In the natural world, Multiple Chemical Sensitivity, myalgic encephalomyelitis, asthma & many other similar “modern” ailments are simply not known, so what is the prevalence of multiple chemical sensitivity in the current world at large? Three studies into the proportions of population suffering multiple chemical sensitivity reported that between 16% and 33% are “unusually sensitive or allergic to chemicals” - with about 4% reporting that their illness was an everyday occurrence. Two study papers concluded that multiple chemical sensitivity is of “global concern” and that the US and most of Europe is affected - although the problem is insufficiently researched, so hard evidence is not easy to come by. The most widely cited triggers are: -

  1. pesticides
  2. cigarette smoke
  3. paint fumes
  4. wood preservatives
  5. mercury amalgam ( in dentistry)
  6. office photocopier fumes
  7. perfumes
  8. formaldehyde (MDF, insulation, bodycare, etc)
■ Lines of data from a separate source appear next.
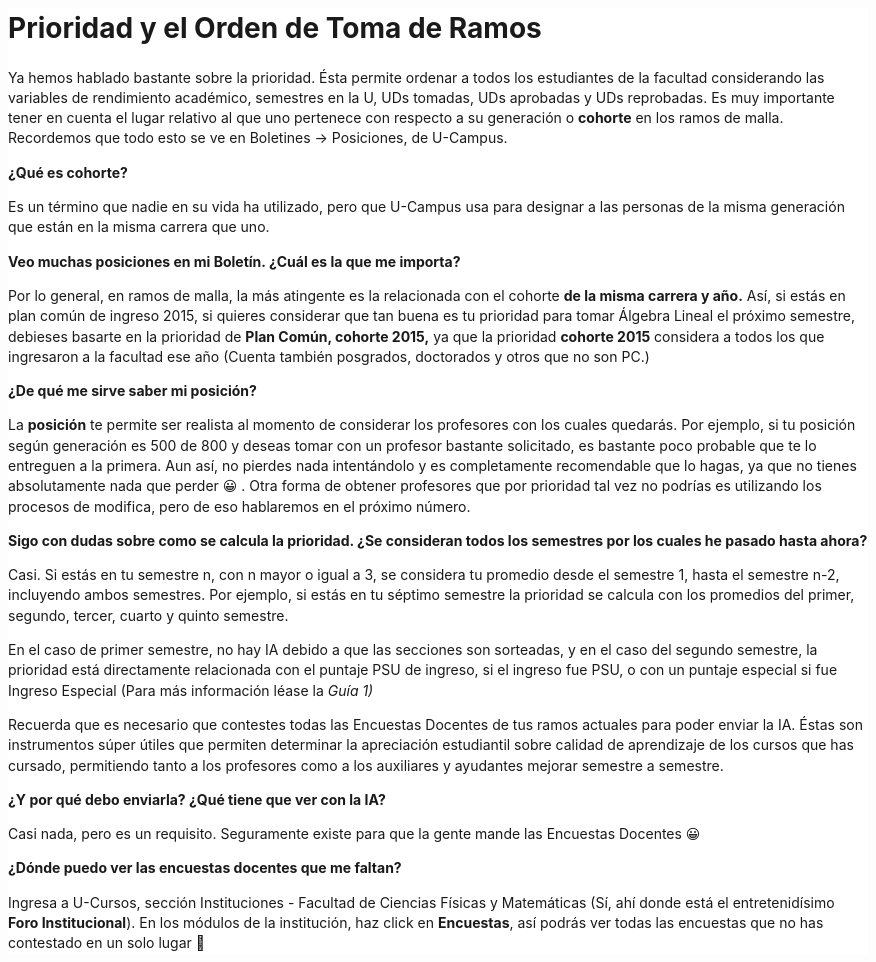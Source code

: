 # Prioridad y el Orden de Toma de Ramos

Ya hemos hablado bastante sobre la prioridad. Ésta permite ordenar a todos los estudiantes de la facultad considerando las variables de rendimiento académico, semestres en la U, UDs tomadas, UDs aprobadas y UDs reprobadas. Es muy importante tener en cuenta el lugar relativo al que uno pertenece con respecto a su generación o **cohorte** en los ramos de malla. Recordemos que todo esto se ve en Boletines -&gt; Posiciones, de U-Campus.

**¿Qué es cohorte?**

Es un término que nadie en su vida ha utilizado, pero que U-Campus usa para designar a las personas de la misma generación que están en la misma carrera que uno.

**Veo muchas posiciones en mi Boletín. ¿Cuál es la que me importa?**

Por lo general, en ramos de malla, la más atingente es la relacionada con el cohorte **de la misma carrera y año.** Así, si estás en plan común de ingreso 2015, si quieres considerar que tan buena es tu prioridad para tomar Álgebra Lineal el próximo semestre, debieses basarte en la prioridad de **Plan Común, cohorte 2015,** ya que la prioridad **cohorte 2015** considera a todos los que ingresaron a la facultad ese año (Cuenta también posgrados, doctorados y otros que no son PC.)

**¿De qué me sirve saber mi posición?**

La **posición** te permite ser realista al momento de considerar los profesores con los cuales quedarás. Por ejemplo, si tu posición según generación es 500 de 800 y deseas tomar con un profesor bastante solicitado, es bastante poco probable que te lo entreguen a la primera. Aun así, no pierdes nada intentándolo y es completamente recomendable que lo hagas, ya que no tienes absolutamente nada que perder 😀 . Otra forma de obtener profesores que por prioridad tal vez no podrías es utilizando los procesos de modifica, pero de eso hablaremos en el próximo número.

**Sigo con dudas sobre como se calcula la prioridad. ¿Se consideran todos los semestres por los cuales he pasado hasta ahora?**

Casi. Si estás en tu semestre n, con n mayor o igual a 3, se considera tu promedio desde el semestre 1, hasta el semestre n-2, incluyendo ambos semestres. Por ejemplo, si estás en tu séptimo semestre la prioridad se calcula con los promedios del primer, segundo, tercer, cuarto y quinto semestre.

En el caso de primer semestre, no hay IA debido a que las secciones son sorteadas, y en el caso del segundo semestre, la prioridad está directamente relacionada con el puntaje PSU de ingreso, si el ingreso fue PSU, o con un puntaje especial si fue Ingreso Especial (Para más información léase la _Guía 1)_

Recuerda que es necesario que contestes todas las Encuestas Docentes de tus ramos actuales para poder enviar la IA. Éstas son instrumentos súper útiles que permiten determinar la apreciación estudiantil sobre calidad de aprendizaje de los cursos que has cursado, permitiendo tanto a los profesores como a los auxiliares y ayudantes mejorar semestre a semestre.

**¿Y por qué debo enviarla? ¿Qué tiene que ver con la IA?**

Casi nada, pero es un requisito. Seguramente existe para que la gente mande las Encuestas Docentes 😀

**¿Dónde puedo ver las encuestas docentes que me faltan?**

Ingresa a U-Cursos, sección Instituciones - Facultad de Ciencias Físicas y Matemáticas (Sí, ahí donde está el entretenidísimo **Foro Institucional**). En los módulos de la institución, haz click en **Encuestas**, así podrás ver todas las encuestas que no has contestado en un solo lugar 🙂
  9. isocyanate ( foam insulation etc)
  10. epoxy

As already described, those having a pre-existing tendency to allergy, rhinitis, hayfever, eczema, asthma, etc, are also more likely than the average to develop multiple chemical sensitivity. A sensitivity to Electromagnetic radiations (EMR) and electrical field radiations, (ELF), commonly known as Electrical Hyper Sensitivity (EHS) & Electromagnetic Hyper Sensitivity from pylons & mobile phone masts and to Geopathic Stress due to, for example, underground cables or underground running water, has also been linked to a likelihood to develop multiple chemical sensitivity, but this is not as yet proven.